Number of Judges

LLMs are inherently non-deterministic - the same prompt can produce slightly different scores across calls. For most properties, a single judge is accurate and cost-effective. For properties that drive important decisions, you can increase reliability by running multiple independent judges and aggregating their outputs.

Configuration options

You set the number of judges per property when creating or editing it. The setting is saved with the property definition and applies to every evaluation.

Option	How it works
1 (default)	A single LLM call. Identical to standard behavior.
3	Three independent calls, aggregated into a single result.
5	Five independent calls, aggregated into a single result.
3 + Orchestrator	Three independent judges, then a stronger model reviews all three outputs and produces a refined final decision. The most reliable option for complex or subjective properties.

Cost and latency: More judges mean more LLM calls. The 3 + Orchestrator option also uses a stronger model for the final synthesis step, which increases cost more than the others.
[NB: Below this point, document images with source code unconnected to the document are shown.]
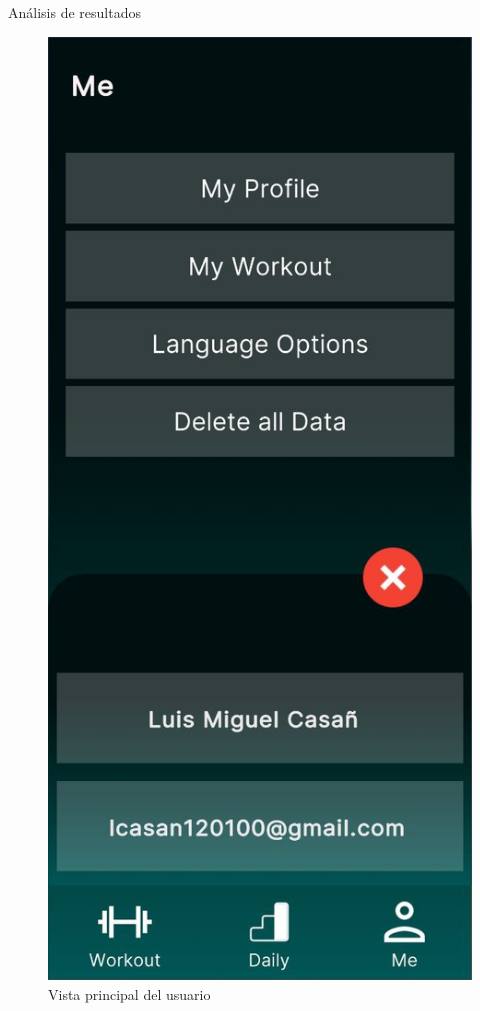 \begin{thesischapter}{3} {Análisis de resultados}
\begin{figure}[ht]
        \includegraphics[scale=0.17]{images/ui/3.jpg}
        \caption{Vista principal del usuario}
        \label{fig: ui1}
    \end{figure}



\end{thesischapter}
The # of Judges configuration on the Create Prompt Property screen — Number of Judges configuration

When to use multiple judges

Single judge - Good default. Fast and cost-efficient for most properties.

3 or 5 judges - Use when a property drives annotations, dashboards, or alerts and you need stable scores across similar interactions.

3 + Orchestrator - Use for properties that are highly subjective, have nuanced criteria, or where evaluation disagreements are common. The orchestrator model reviews conflicting outputs and produces a more considered result.